I added you, Yulei,

I have no time to look at details, but I have two big concerns about this -
regarding Audience and Security (first concern) and whether we want to do
it all (second concern).

First about security and audience:

This is against the current Security Model of Airflow:
https://airflow.apache.org/docs/apache-airflow/stable/security/security_model.html
where the users of Airflow UI are a completely distinct group of
people than DAG authors. And all our efforts (including the latest AIP-56 -
https://cwiki.apache.org/confluence/display/AIRFLOW/AIP-56+Extensible+user+management
assume that this is the case and that DAG authors are not necessarily (and
often different user groups) that use Airflow UI to manage DAG execution
and maintenance.

I personally think putting DAG authoring into airflow "webserver" is no go
and I would be voting against it. IMHO the Airflow UI is for maintenance
and monitoring of existing DAGS, NOT for DAG authoring. IMHO there is no
particular reason why these two should be tightly integrated as a single
"Airflow webserver" component. I event do not know if we really want to
maintain a singe "UI driven" DAG authoring experience in the Airflow
community, I think Airflow provides a very good "base" for anyone to
develop and release their own Visual DAG authoring solution - and many
stakeholders and users of Airflow do so already. You can develop any
solution that produces Python DAG files and store them in Airflow DAG
folder - there is nothing to prevent anyone from doing it. Maybe it would
be worthwhile to expose some APIs from airflow to make it easier  and more
"native" (for example have an API to let Airflow Scheduler/DAG file
processor know to prioritise, or force parsing of files placed int the DAG
folder, but I do not see a particular reason (or actually I see a lot of
security-driven reasons why not to do it) to have the Python files coming
through Airflow Webserver (either generated by it or submitted to it).
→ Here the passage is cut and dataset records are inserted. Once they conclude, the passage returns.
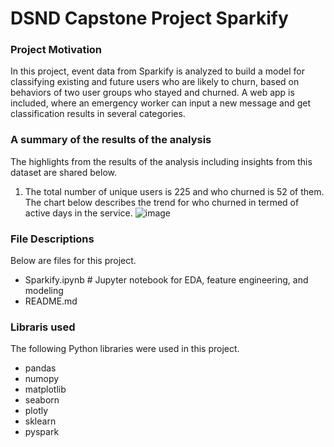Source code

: # DSND Capstone Project Sparkify

### Project Motivation
In this project, event data from Sparkify is analyzed to build a model for classifying existing and future users who are likely to churn, based on behaviors of two user groups who stayed and churned.
A web app is included, where an emergency worker can input a new message and get classification results in several categories.

### A summary of the results of the analysis
The highlights from the results of the analysis including insights from this dataset are shared below.

1. The total number of unique users is 225 and who churned is 52 of them. The chart below describes the trend for who churned in termed of active days in the service.
![image]()


### File Descriptions
Below are files for this project.

- Sparkify.ipynb # Jupyter notebook for EDA, feature engineering, and modeling
- README.md

### Libraris used
The following Python libraries were used in this project.

- pandas
- numopy
- matplotlib
- seaborn
- plotly
- sklearn
- pyspark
In Airflow 2 we deliberately isolated webserver from DAGs folder for that
particular reason - security and we've done it not only for "write" access
- we only removed the need of "read" access and (this is how Airflow 2
works today) Airflow webserver SHOULD NOT have the dags folder available to
the web server component AT ALL. Not even as an option. It just SHOULD
NOT happen. Airflow Webserver should run in isolated environment where the
only thing it has access to is the Airflow DB. Full stop.

This proposal goes in a completely opposite direction (if I read it right)
- it expects the airflow webserver to have acess to the DAGs folder (or Git
or whatever the "source" of DAG folder is). For me, from the security point
of view is a plain NO. This violates a number of assumptions and principles
we took when we defined, published and agreed on our Security Model, it
opens a floodgate of potential security issues that we simply do not have
to deal with currently and as such - I'd say it's never going to happen
(this way).

Of course - it could be a separate component - not connected to airflow
webserver, exposing it's own completely different interface. It could be
somewhat connected to airflow UI - for example, I easily imagine that DAGs
displayed in Airflow UI have links (provided via a plugin or API) that
might take the user of Airflow UI to another server - deep-linking to the
the exact page where you can edit and submit DAGs. As long as it is
completely outside of Airflow UI, with different authentication, security
control etc. - this is a perfectly acceptable solution for me. However this
is a different component (I'd call it "DAG authoring" one) and I am not at
all sure if we want to implement and maintain such a component in the
Airflow community. This is a huge, new component to maintain, which
requires a lot of UI expertise (much more interactive than the current UI
of Airflow is) and I think accepting it by the community to maintain it is
a huge obligation - I think currently we are not capable of doing it.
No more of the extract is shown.